7. BROKERS. Landlord
and Tenant represent and warrant that no broker or agent negotiated or was
instrumental in negotiating or consummating this Lease except Eola Capital LLC
and The Xxxxxx Group LLC (“Brokers”). Neither party knows of any
other real estate broker or agent who is or might be entitled to a commission or
compensation in connection with this Lease. Landlord will pay all
fees, commissions or other compensation payable to the
Brokers. Pursuant to Georgia Real Estate Commission Regulation
520-1-06, Eola Capital LLC discloses the following concerning this lease
transaction: (1) Eola Capital LLC represents Landlord and not Tenant;
(2) The Xxxxxx Group LLC represents Tenant and not Landlord; and (3) both Eola
Capital LLC and The Xxxxxx Group LLC shall receive their compensation from the
Landlord.
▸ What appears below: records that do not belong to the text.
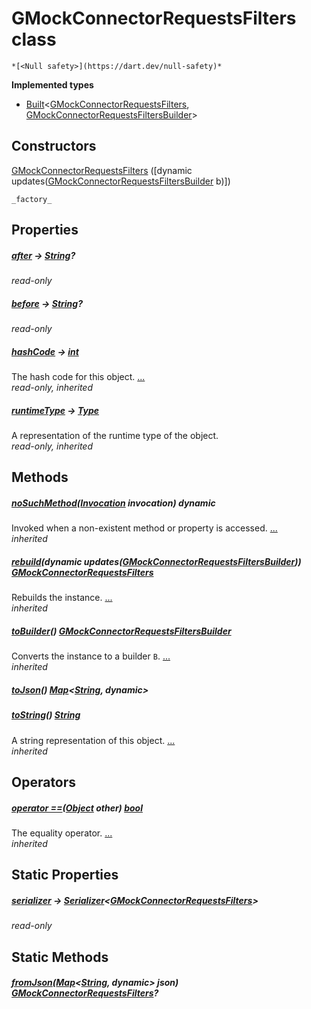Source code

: 


# GMockConnectorRequestsFilters class






    *[<Null safety>](https://dart.dev/null-safety)*






**Implemented types**

- [Built](https://pub.dev/documentation/built_value/8.1.4/built_value/Built-class.html)&lt;[GMockConnectorRequestsFilters](../third_party_yonomi_graphql_schema_schema.docs.schema.gql/GMockConnectorRequestsFilters-class.md), [GMockConnectorRequestsFiltersBuilder](../third_party_yonomi_graphql_schema_schema.docs.schema.gql/GMockConnectorRequestsFiltersBuilder-class.md)>





## Constructors

[GMockConnectorRequestsFilters](../third_party_yonomi_graphql_schema_schema.docs.schema.gql/GMockConnectorRequestsFilters/GMockConnectorRequestsFilters.md) ([dynamic updates([GMockConnectorRequestsFiltersBuilder](../third_party_yonomi_graphql_schema_schema.docs.schema.gql/GMockConnectorRequestsFiltersBuilder-class.md) b)])

    _factory_


## Properties

##### [after](../third_party_yonomi_graphql_schema_schema.docs.schema.gql/GMockConnectorRequestsFilters/after.md) &#8594; [String](https://api.flutter.dev/flutter/dart-core/String-class.html)?



   
_read-only_



##### [before](../third_party_yonomi_graphql_schema_schema.docs.schema.gql/GMockConnectorRequestsFilters/before.md) &#8594; [String](https://api.flutter.dev/flutter/dart-core/String-class.html)?



   
_read-only_



##### [hashCode](https://api.flutter.dev/flutter/dart-core/Object/hashCode.html) &#8594; [int](https://api.flutter.dev/flutter/dart-core/int-class.html)



The hash code for this object. [...](https://api.flutter.dev/flutter/dart-core/Object/hashCode.html)  
_read-only, inherited_



##### [runtimeType](https://api.flutter.dev/flutter/dart-core/Object/runtimeType.html) &#8594; [Type](https://api.flutter.dev/flutter/dart-core/Type-class.html)



A representation of the runtime type of the object.   
_read-only, inherited_




## Methods

##### [noSuchMethod](https://api.flutter.dev/flutter/dart-core/Object/noSuchMethod.html)([Invocation](https://api.flutter.dev/flutter/dart-core/Invocation-class.html) invocation) dynamic



Invoked when a non-existent method or property is accessed. [...](https://api.flutter.dev/flutter/dart-core/Object/noSuchMethod.html)  
_inherited_



##### [rebuild](https://pub.dev/documentation/built_value/8.1.4/built_value/Built/rebuild.html)(dynamic updates([GMockConnectorRequestsFiltersBuilder](../third_party_yonomi_graphql_schema_schema.docs.schema.gql/GMockConnectorRequestsFiltersBuilder-class.md))) [GMockConnectorRequestsFilters](../third_party_yonomi_graphql_schema_schema.docs.schema.gql/GMockConnectorRequestsFilters-class.md)



Rebuilds the instance. [...](https://pub.dev/documentation/built_value/8.1.4/built_value/Built/rebuild.html)  
_inherited_



##### [toBuilder](https://pub.dev/documentation/built_value/8.1.4/built_value/Built/toBuilder.html)() [GMockConnectorRequestsFiltersBuilder](../third_party_yonomi_graphql_schema_schema.docs.schema.gql/GMockConnectorRequestsFiltersBuilder-class.md)



Converts the instance to a builder <code>B</code>. [...](https://pub.dev/documentation/built_value/8.1.4/built_value/Built/toBuilder.html)  
_inherited_



##### [toJson](../third_party_yonomi_graphql_schema_schema.docs.schema.gql/GMockConnectorRequestsFilters/toJson.md)() [Map](https://api.flutter.dev/flutter/dart-core/Map-class.html)&lt;[String](https://api.flutter.dev/flutter/dart-core/String-class.html), dynamic>



   




##### [toString](https://api.flutter.dev/flutter/dart-core/Object/toString.html)() [String](https://api.flutter.dev/flutter/dart-core/String-class.html)



A string representation of this object. [...](https://api.flutter.dev/flutter/dart-core/Object/toString.html)  
_inherited_




## Operators

##### [operator ==](https://api.flutter.dev/flutter/dart-core/Object/operator_equals.html)([Object](https://api.flutter.dev/flutter/dart-core/Object-class.html) other) [bool](https://api.flutter.dev/flutter/dart-core/bool-class.html)



The equality operator. [...](https://api.flutter.dev/flutter/dart-core/Object/operator_equals.html)  
_inherited_




## Static Properties

##### [serializer](../third_party_yonomi_graphql_schema_schema.docs.schema.gql/GMockConnectorRequestsFilters/serializer.md) &#8594; [Serializer](https://pub.dev/documentation/built_value/8.1.4/serializer/Serializer-class.html)&lt;[GMockConnectorRequestsFilters](../third_party_yonomi_graphql_schema_schema.docs.schema.gql/GMockConnectorRequestsFilters-class.md)>



   
_read-only_




## Static Methods

##### [fromJson](../third_party_yonomi_graphql_schema_schema.docs.schema.gql/GMockConnectorRequestsFilters/fromJson.md)([Map](https://api.flutter.dev/flutter/dart-core/Map-class.html)&lt;[String](https://api.flutter.dev/flutter/dart-core/String-class.html), dynamic> json) [GMockConnectorRequestsFilters](../third_party_yonomi_graphql_schema_schema.docs.schema.gql/GMockConnectorRequestsFilters-class.md)?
Tenant and Landlord will indemnify and hold each other
harmless from all damages paid or incurred by the other resulting from any
claims asserted against either party by brokers or agents claiming through the
other party. Landlord’s obligation under this Section will survive
the expiration or early termination of the Term.
8. CONFLICTING
PROVISIONS. If any provisions of this Fourth Amendment conflict with
any of those in the Lease, then the provisions of this Fourth Amendment shall
govern.
9. REMAINING
LEASE PROVISIONS. Except as stated in this Fourth Amendment, all
other viable and applicable provisions of the Lease shall remain unchanged and
continue in full force and effect throughout the Lease Term.
10. BINDING
EFFECT. Landlord and Tenant ratify and confirm the Lease and agree
that this Fourth Amendment shall bind and inure to the benefit of the parties,
and their respective successors, assigns and representatives as of the date
first stated.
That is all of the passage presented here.